Newport succeeds Newport West, reuniting the city of Newport proper into one constituency for the first time since 1979.
Blaenau Gwent & Blackwood succeeds Blaenau Gwent.
Pontypool succeeds Torfaen; it extends outside the authority of Torfaen and thus should revert back to Pontypool, the name it bore until 1983.
Cardiff South East succeeds Cardiff South, recreating the old Cardiff South East constituency of 1950-83.
Barry & Penarth succeeds the Vale of Glamorgan. Although very similar to the old Barry constituency, Penarth is large enough to be included in the constituency name.
Bridgend & Llantwit succeeds Bridgend.
Ogmore & Aberavon succeeds Ogmore.
Aberdare & Pontypridd succeeds Cynon Valley.
Rhondda & Llantrisant succeeds Rhondda.
Abertawe succeeds Swansea East; note I have used the Cymraeg name for Swansea.
Caerfyrddin succeeds Carmarthen East & Dinefwr, reuniting most of northern Caerfyrddin (Llanelli covers the southern half) again. Dinefwr no longer exists for any official purpose so the name is no longer needed in a constituency.
Pembroke succeeds Preseli Pembrokeshire in practice, reuniting the majority of Sir Benfro. A small western part of Caerfyrddin (Laugharne, specifically) had to be added to it due to electoral quota requirements.
Ceredigion & Fishguard succeeds Ceredigion, effectively recreating Ceredigion & Pembroke North/Ceredigion & Gogledd Sir Benfro.
Brecon, Radnor & Montgomery succeeds Brecon & Radnorshire.
Meirionydd a Trallwng succeeds Dwyfor Meirionydd; (Y) Trallwng is the Welsh name for Welshpool, the largest town in northern Montgomeryshire.
Ynys Mon a Caernarfon succeeds Ynys Mon, taking most of (northern) Caernarfon(shire) in addition to the island of Ynys Mon.

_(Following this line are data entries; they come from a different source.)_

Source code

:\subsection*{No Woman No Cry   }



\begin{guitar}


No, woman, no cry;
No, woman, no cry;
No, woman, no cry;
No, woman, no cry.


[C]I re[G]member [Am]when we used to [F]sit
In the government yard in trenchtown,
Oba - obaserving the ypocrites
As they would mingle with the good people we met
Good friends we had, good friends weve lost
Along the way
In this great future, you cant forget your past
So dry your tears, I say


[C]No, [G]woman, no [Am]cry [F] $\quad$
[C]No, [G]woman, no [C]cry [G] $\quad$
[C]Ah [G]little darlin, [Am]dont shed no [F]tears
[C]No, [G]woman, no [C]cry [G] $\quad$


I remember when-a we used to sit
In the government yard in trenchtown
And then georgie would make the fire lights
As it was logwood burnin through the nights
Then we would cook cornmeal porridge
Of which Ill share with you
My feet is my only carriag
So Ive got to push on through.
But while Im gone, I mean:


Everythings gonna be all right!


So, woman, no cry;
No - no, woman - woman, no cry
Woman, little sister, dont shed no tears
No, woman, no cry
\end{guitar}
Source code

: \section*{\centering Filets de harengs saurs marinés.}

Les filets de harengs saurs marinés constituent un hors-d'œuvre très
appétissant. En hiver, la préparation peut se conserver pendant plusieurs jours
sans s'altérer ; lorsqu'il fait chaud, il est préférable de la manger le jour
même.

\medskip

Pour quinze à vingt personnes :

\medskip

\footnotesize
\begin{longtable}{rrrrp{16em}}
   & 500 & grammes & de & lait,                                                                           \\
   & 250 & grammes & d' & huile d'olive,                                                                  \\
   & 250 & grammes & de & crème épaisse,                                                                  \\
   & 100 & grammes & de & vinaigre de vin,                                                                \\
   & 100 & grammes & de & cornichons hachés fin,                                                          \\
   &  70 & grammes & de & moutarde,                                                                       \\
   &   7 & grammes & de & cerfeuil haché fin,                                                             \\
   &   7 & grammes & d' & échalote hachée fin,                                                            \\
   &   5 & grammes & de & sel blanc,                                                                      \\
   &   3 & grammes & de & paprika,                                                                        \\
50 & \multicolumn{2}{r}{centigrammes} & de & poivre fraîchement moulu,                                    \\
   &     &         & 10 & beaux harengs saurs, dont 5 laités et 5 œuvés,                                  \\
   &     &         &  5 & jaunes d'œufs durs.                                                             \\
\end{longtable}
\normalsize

Conwy succeeds Aberconwy, covering most of the Conwy County Borough. Aberconwy no longer exists for any administrative purpose and therefore should be retired as a constituency name.
East Flintshire succeeds Alyn & Deeside and is an exact replica of the 1950-83 constituency of East Flintshire.
West Flintshire succeeds Vale of Clwyd in practice by recreating the 1950-83 constituency of West Flintshire.
Denbigh is a new seat, although it largely replicates the Denbigh constituency of 1918-83.